Power amplifiers are not known for their functionality, but the FBA-800 is remarkably comprehensively specified. It has two buttons on the front panel alongside the big on/off switch. One switches between balanced and single-ended operation, and the other lowers the input sensitivty by -6dB. This allows the user to adjust the gain structure to better match the preamp and loudspeakers. This is a surprisingly useful addition, especially for those who want to look beyond the Sapphire preamp.

Let’s not beat around the bush here. The FBA-800 runs hot. 40W in Class A pumps out a lot of heat, a surprising amount given the eco-friendly nature of the world today. Of course when powered down power consumption isn’t an issue, but this amp could pass as a space heater. But, that’s the price you pay for good sound, and the FBA-800 sounds really, really good. But we are running away with the story here. Let’s start with the system and the preamp. 

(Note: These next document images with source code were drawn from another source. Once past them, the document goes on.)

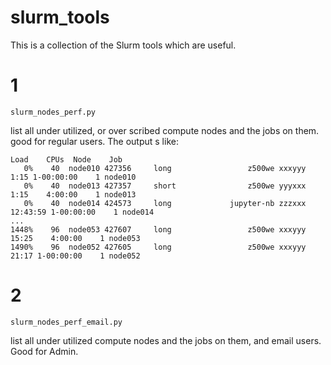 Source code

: # slurm_tools

This is a collection of the Slurm tools which are useful.

# 1
```
slurm_nodes_perf.py 
```
list all under utilized, or over scribed compute nodes and the jobs on them. good for regular users. The output s like:

```
Load    CPUs  Node    Job
   0%    40  node010 427356     long                 z500we xxxyyy           1:15 1-00:00:00    1 node010               
   0%    40  node013 427357     short                z500we yyyxxx           1:15    4:00:00    1 node013               
   0%    40  node014 424573     long             jupyter-nb zzzxxx       12:43:59 1-00:00:00    1 node014
...
1448%    96  node053 427607     long                 z500we xxxyyy          15:25    4:00:00    1 node053               
1490%    96  node052 427605     long                 z500we xxxyyy          21:17 1-00:00:00    1 node052   
```


# 2
```
slurm_nodes_perf_email.py
```
list all under utilized compute nodes and the jobs on them, and email users. Good for Admin.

I used the Sugden combination with a variety of sources, but predominantly from my MacBook Pro through the USB input and via S/PDIF from a Naim Uniti Core server. Both balanced and single-ended connections between pre and power were tried, using Nordost Blue Heaven, Cardas Clear, and generic microphone cable, and the matching Nordost and Cardas cables were used in building the whole system. Speakers were either Chartwell LS6/f towers or Wilson Audio Duette 2s, although the Dynaudio Contour 30 did see some Sugden action, too. 

The good news is that the amplfiers do not require extravagent cable wrangling. Differences between cables could be heard and provided advantages in system building, but the system was just as comfy with a set of microphone cables between the preamp and power amplifier. In listening, I moderately preferred the balanced operation, but unless you are using long cables, it’s a bit of a tie. 

Now we can talk about the sound. Sugden is trying a tag line that says ‘Rescuing Music From Technology’ and it fits perfectly here. These are products that ooze musical enjoyment from every extremely hot pore. This is a sound quality that delivers the detail goods, but you never, ever notice because the overarching feeling is one of sheer listening enjoyment. There is nothing forward about the sound of the Sugden system, but there is nothing laid back about the sound either. Instead, it just draws you in. I am reminded of the A21SE by the same company, which I have used – off and on – almost since it was launched. OK, so the O-rings on the feet eventually fell off after about 15 years, and I had to superglue one of the grilles after about a decade of use, but that amp just keeps coming out of storage and being used, not because it’s a reference point but just because it’s like a musical homecoming. Music sounds right on that amplifier, but it sounds even more right here. 

At first flush, you’ll tend toward playing relatively gentle music. It’s like you need to get through your Vaughan Williams  phase on the Sugdens. You do this because it’s so rewarding, the sense of layering to the music, the sheer charm, and effortlessness to the sound is perfectly expressed in slightly flowing, gentle music designed for a pastoral mood. It’s like night-birds listening to ‘Sailing By’ at the end of the Radio 4 broadcasting day to reset their calm levels. 

That feeling is temporary, however. Pretty soon, you are trawling through the meatier end of the collection, often through jazz and into rock. These Sugdens can handle every type of music you throw at them, but there’s an in-head process you go through. It’s a voyage of musical redescovery. I found myself listening to some very well-trodden musical paths, even to the point of listening to all of Kind of Blueby Miles Davis [Columbia]. Like practically anyone who has listened to an audio system, or has eaten in a restaurant, I know that album backwards. There’s no tread left anymore... except I found myself listening to that album in full through the Sugden combo, and loving every minute of it. 

There’s a temptation to equate warm electronics with warm sound, and there is a kernel of truth to the connection. But that warmth doesn’t come at the expense of leading edge delivery and it doesn’t just make a huge soundstage as some kind of crowd pleaser. In fact, the combination – but especially the power amp – are extremely good at presenting the leading edges of music in a way that preserves timing information but doesn’t swamp the tonality or musical enjoyment at the same time. It’s the way the sound is just pulled together in one effortless gestalt that matters, and that’s what the Sugden amps do so well. You don’t tend to focus on elements of the sound because the music is so overarching, but if you force yourself to break up the sonic performance into bite-sized pieces, all those pieces are at or close to the top of their respective games. So when listening to Laura Marling singing ‘Take the Night Off’ [Once I Was An Eagle, Virgin], you not only have the stereo separation of voice and guitar, the detail and vocal articulation, the microdynamics of string noises, and the dynamic range of her singing rising out of the aether, but you get the added bonus of all of those things working together. 

This shines through with the non-oversampling DAC, although I can’t help feeling this is a good and musical DAC in an otherwise fantastic system.